As I said before, with freedom comes responsibility. Unfortunately, no one seems to have told these teenagers that once you publish a blog, you become a publisher, bound by the same libel laws as the rest of us. Be bold, but be honest.

Sunday, May 29

Blogging To Journalism

While it might not be new that a preliminary ruling a few months ago held that three bloggers who published leaked information about an unreleased Apple product must divulge their confidential sources, what is interesting is the growing pressure to define a journalist. Some are reporting that if the ruling holds, it will set a precedent because it will mean under the law bloggers aren't considered journalists and are not privileged to the same protections. Right. For about five seconds.

Media Law 101: 1. The First Amendment wisely guarantees, but does not define, freedom of speech or the press. 2. The Fourteenth Amendment wisely guarantees that any person within its jurisdiction shall have equal protection of the laws.

Neither amendment defines the press or 'journalists' as people who are affiliated with big media conglomerates or whose work is distributed on paper. Most dictionaries, however, do. A journalist is: 1: one whose occupation is journalism 2: one who keeps a diary or journal. And journalism is defined as: the collecting, writing, editing, and publishing of news or news articles through newspapers or magazines (and, as generally accepted, through broadcasts, which would include the Internet).
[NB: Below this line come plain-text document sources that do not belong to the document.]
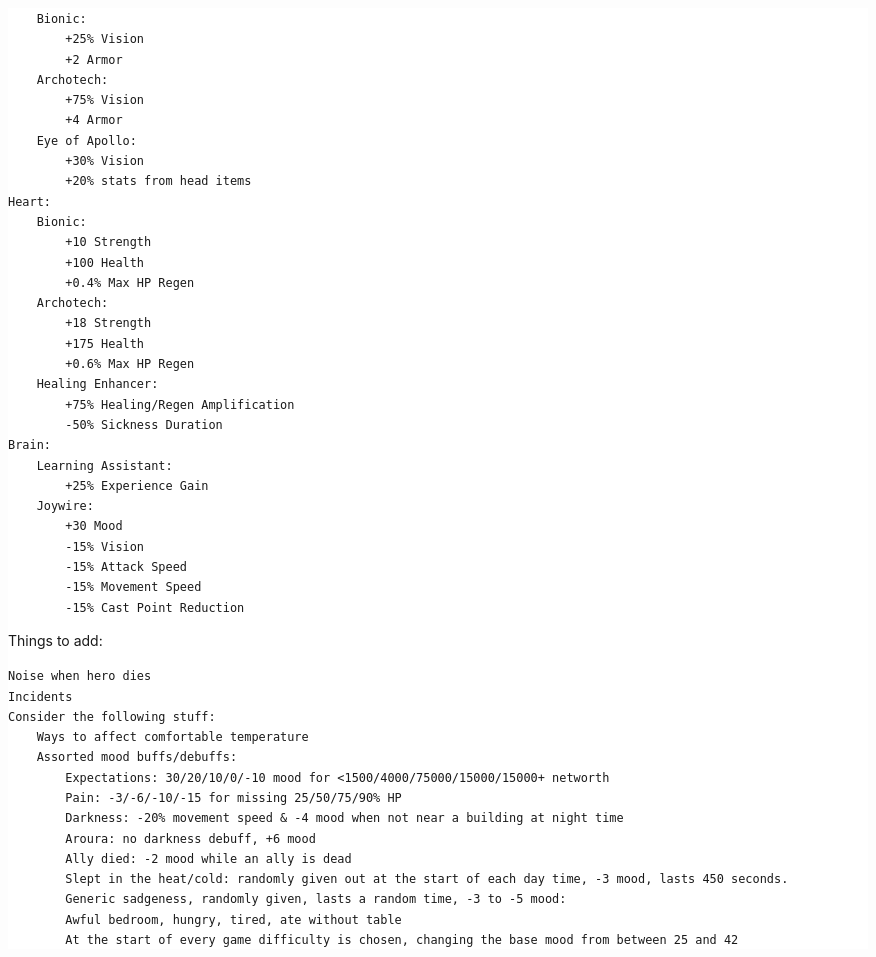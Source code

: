    	Bionic:
    		+25% Vision
    		+2 Armor
    	Archotech:
    		+75% Vision
    		+4 Armor
    	Eye of Apollo:
    		+30% Vision
    		+20% stats from head items
    Heart:
    	Bionic:
    		+10 Strength
    		+100 Health
    		+0.4% Max HP Regen
    	Archotech:
    		+18 Strength
    		+175 Health
    		+0.6% Max HP Regen
    	Healing Enhancer:
    		+75% Healing/Regen Amplification
    		-50% Sickness Duration
    Brain:
    	Learning Assistant:
    		+25% Experience Gain
    	Joywire:
    		+30 Mood
    		-15% Vision
    		-15% Attack Speed
    		-15% Movement Speed
    		-15% Cast Point Reduction

Things to add:

    Noise when hero dies
    Incidents
    Consider the following stuff:
    	Ways to affect comfortable temperature
    	Assorted mood buffs/debuffs:
    		Expectations: 30/20/10/0/-10 mood for <1500/4000/75000/15000/15000+ networth
    		Pain: -3/-6/-10/-15 for missing 25/50/75/90% HP
    		Darkness: -20% movement speed & -4 mood when not near a building at night time
    		Aroura: no darkness debuff, +6 mood
    		Ally died: -2 mood while an ally is dead
    		Slept in the heat/cold: randomly given out at the start of each day time, -3 mood, lasts 450 seconds.
    		Generic sadgeness, randomly given, lasts a random time, -3 to -5 mood:
    		Awful bedroom, hungry, tired, ate without table
    		At the start of every game difficulty is chosen, changing the base mood from between 25 and 42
Despite this, one foolish judge seems to be sympathetic to court papers that claim that the people who run the sites targeted by the lawsuit aren't "legitimate members of the press," and therefore they should not be granted the same privileges as the press. Ahem. I hate to point it out, but none of the founding fathers of this country were "legitimate members of the press" either. Not one.

I looked it up. They were businessmen, lawyers, merchants, boaters, securities speculators, farmers, shippers, scientists, physicians, and minsters. Not one of them considered their primary occupation to be a publisher or journalist, yet they were the very people who wanted to protect the free exchange of ideas. That is what the First Amendment truly aims to protect.

The medium of publication, distribution, or circulation is irrelevant. Sure, I appreciate the angst that some journalists feel when they are cast in the same category as bloggers, but it hardly justifies treating the profession as a regulated field. Like it or not, a journalist is someone who shares their ideas or observations through publication or broadcast. This includes blogs.

Not to mention, at least one of the three named bloggers is considered a 'legitimate journalist' (whatever that means) outside of his Web log. And, in the larger blogging community, many notable bloggers have decamped from mainstream media sources or created their own blogs to write freely.

Sure, some blogs have also gained a reputation for inaccuracy, but inaccurate reporting and outlandish opinions are not exclusive to blogging. Those nasty little side effects have been around long before the printing press was invented and, based on the number of 'whoopsie' moments in the mainstream media let alone bloggers, are not likely to change in the near future.

It seems to me the real question people should be asking is not whether bloggers should be protected by the First and Fourteenth amendments, but whether they should be held to the same standards as mainstream journalists in regard to accuracy and libel. Maybe it's time they were, especially those that unjustly libel individuals and coworkers whenever they like. With freedom comes responsibility.